The first layer of insulation was then installed 75mm behind all the studwork then infilled with a further 50mm, so a total of 125mm insulation used. Insulation inbetween the joist was 70mm. 








All this was the covered via 12.5mm plasterboard, makeing the cutouts for the bank of lighting switches was a bit of a nightmare, Im just glad Im not doing the skimming.

































All the brushed stainless steel sockets and switches have now been delivered and have been labled mainly the lights due too so many switches, intotal inside will have 14 lights, the flourescents used are 6300k day light tubes, could not beleive the price of the tubes at £14.65 each plus the vat, I have now given up with the budge as its now gone well over cost, so what it comes to is the price at the end of the day. I must admit I have indulge slightly and wired it ready for a television, so Im now looking for and back lit led 32 inch flat screen and also wired all the speaker system in so it will also have the old ipod/iphone, If Im going to be in there for 40-50 hours a week its got to have some toys.
Hopefully all the skimming will be finished this coming Tuesday, so once dry I can then get on with the painting and second fixing of the electrics. So roll on next week and I will update you further


----------



## 8c-red (Sep 6, 2012)

looking good :thumb:

Plasterboarding and backboxes are painful in my experience, I share your frustration!

Wish I had time/space (to store everything in it!) to insulate and plasterboard mine out


----------



## a1diamond (Apr 2, 2012)

Well we are so close now to the finish line 
All now decorated, all second fix electrics done all the working lights for paint correction are in place and blinding, smoke alarms in, CO2 alarm installed, Monitered alarm system installed wall units installed, just the floor left to do and a bit of touching up then we are ready for buisiness again








































If anybody has any advice on the floor I would more than welcome the help
I will update again once sorted


----------



## Dan_Mol (Jul 3, 2012)

That looks stunning. Look forward to flooring updates.

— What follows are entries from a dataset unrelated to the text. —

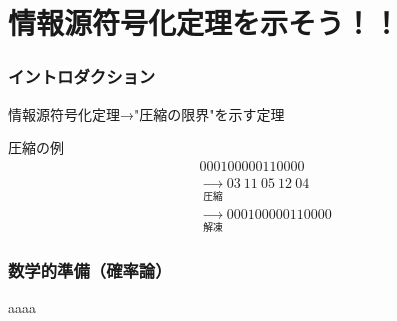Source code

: \documentclass{classes/myslide}
\begin{document}
\section{情報源符号化定理を示そう！！}

\begin{frame}\frametitle{イントロダクション}

  情報源符号化定理→"圧縮の限界"を示す定理

  \begin{exampleblock}{圧縮の例}
    \begin{align*}
      &000100000110000 \\
      &\xrightarrow[圧縮]{} 03 \ 11 \ 05 \ 12 \ 04 \\
      &\xrightarrow[解凍]{} 000100000110000 
    \end{align*}
  \end{exampleblock}

\end{frame}

\begin{frame}\frametitle{数学的準備（確率論）}
  aaaa
\end{frame}
\end{document}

Is your garage door fixed to the inside of the opening or to the rear of the wall?


----------



## a1diamond (Apr 2, 2012)

Dan_Mol said:


> That looks stunning. Look forward to flooring updates.
> 
> Is your garage door fixed to the inside of the opening or to the rear of the wall?


Hi Dan
The door is fixed to the rear of the opening, its 5.5 Mtr wide by 2.3 Mtr high 42mm thick made by Hormann, it had to come from Germany because in the UK Hormann only do a door 5 Mtr wide typical


----------



## 8c-red (Sep 6, 2012)

For the floor two-pack epoxy seems to be the way to go, www.regalpaints.co.uk was the favourite when I did some research recently (actually the reason I joined the forum to look at the garage threads/floor pics!).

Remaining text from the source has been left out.